_YOUR ASSIGNMENT_:
Report every line below that carries the word "github".

_TASK INPUTS_:
=-=-=-=-=

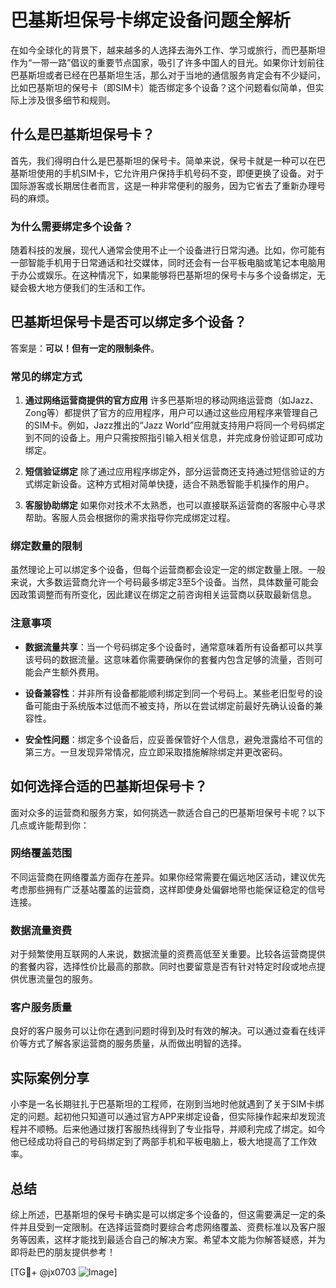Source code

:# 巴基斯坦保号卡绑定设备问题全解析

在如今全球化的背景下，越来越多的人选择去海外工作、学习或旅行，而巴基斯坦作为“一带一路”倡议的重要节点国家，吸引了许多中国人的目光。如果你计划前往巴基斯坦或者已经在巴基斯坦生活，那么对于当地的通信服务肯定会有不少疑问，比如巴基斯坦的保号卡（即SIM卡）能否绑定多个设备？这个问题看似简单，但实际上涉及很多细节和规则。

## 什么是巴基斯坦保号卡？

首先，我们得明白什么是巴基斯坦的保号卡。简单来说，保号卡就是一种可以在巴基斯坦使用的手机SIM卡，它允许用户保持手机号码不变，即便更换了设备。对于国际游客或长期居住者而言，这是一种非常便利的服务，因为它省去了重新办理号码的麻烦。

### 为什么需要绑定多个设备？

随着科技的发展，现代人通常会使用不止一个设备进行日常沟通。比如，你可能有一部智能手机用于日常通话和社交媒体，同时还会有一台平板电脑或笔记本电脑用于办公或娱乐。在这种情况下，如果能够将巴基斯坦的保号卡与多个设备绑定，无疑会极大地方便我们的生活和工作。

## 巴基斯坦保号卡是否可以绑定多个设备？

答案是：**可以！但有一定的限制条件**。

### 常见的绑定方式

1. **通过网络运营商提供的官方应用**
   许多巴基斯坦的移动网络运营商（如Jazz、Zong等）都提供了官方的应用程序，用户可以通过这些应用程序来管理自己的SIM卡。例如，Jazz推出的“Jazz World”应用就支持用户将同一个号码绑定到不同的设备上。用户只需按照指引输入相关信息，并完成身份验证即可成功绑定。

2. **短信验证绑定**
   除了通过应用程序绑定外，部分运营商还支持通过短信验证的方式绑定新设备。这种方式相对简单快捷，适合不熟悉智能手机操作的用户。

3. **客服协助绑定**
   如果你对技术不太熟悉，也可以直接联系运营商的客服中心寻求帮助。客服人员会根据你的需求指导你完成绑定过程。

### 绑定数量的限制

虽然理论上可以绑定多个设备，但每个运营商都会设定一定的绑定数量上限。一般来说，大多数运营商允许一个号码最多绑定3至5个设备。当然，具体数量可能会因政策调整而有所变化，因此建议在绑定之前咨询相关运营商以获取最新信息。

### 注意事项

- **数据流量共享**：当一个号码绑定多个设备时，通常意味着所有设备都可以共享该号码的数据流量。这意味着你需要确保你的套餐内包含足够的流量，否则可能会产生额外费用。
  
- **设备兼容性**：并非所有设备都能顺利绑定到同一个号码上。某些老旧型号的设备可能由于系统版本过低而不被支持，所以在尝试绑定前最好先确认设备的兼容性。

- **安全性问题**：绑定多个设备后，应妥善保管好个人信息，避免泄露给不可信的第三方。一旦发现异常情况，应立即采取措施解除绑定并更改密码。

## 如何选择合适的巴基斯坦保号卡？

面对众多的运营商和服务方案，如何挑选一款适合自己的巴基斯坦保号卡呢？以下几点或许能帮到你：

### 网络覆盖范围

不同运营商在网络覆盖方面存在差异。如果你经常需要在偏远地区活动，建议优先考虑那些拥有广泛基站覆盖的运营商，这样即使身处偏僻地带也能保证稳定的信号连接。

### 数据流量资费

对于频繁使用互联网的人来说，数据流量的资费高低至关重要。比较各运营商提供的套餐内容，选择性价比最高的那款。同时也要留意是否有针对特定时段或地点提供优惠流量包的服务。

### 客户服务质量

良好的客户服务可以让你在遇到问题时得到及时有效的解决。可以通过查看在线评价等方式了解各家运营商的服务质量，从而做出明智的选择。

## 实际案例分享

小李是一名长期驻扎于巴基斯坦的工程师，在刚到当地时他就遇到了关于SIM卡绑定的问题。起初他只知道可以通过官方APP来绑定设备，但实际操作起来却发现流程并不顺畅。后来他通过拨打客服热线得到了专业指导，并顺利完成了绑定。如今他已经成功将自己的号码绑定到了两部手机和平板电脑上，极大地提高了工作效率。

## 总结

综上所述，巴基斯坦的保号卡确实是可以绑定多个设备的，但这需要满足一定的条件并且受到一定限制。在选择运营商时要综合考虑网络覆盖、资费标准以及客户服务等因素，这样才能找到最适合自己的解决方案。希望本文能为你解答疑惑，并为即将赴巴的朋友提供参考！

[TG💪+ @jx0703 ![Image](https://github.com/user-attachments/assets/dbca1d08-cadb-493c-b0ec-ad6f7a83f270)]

=-=-=-=-=

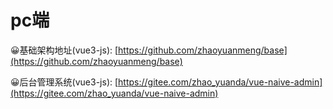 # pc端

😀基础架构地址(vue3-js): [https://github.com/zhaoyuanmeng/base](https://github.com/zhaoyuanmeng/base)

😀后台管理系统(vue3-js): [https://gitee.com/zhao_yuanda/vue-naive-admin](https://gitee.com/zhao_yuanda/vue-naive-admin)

=-=-=-=-=

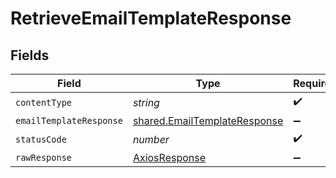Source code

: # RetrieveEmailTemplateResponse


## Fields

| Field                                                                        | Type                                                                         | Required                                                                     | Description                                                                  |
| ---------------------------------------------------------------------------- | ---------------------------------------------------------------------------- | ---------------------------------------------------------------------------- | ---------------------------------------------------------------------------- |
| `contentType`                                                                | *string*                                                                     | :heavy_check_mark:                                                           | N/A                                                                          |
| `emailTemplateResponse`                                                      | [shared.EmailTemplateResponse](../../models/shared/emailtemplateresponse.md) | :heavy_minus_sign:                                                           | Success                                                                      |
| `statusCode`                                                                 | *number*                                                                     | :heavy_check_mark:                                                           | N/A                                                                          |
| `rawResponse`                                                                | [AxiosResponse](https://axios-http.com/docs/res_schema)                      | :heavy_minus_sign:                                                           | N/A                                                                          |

=-=-=-=-=

_TASK RESULT_:
[TG💪+ @jx0703 ![Image](https://github.com/user-attachments/assets/dbca1d08-cadb-493c-b0ec-ad6f7a83f270)]
😀基础架构地址(vue3-js): [https://github.com/zhaoyuanmeng/base](https://github.com/zhaoyuanmeng/base)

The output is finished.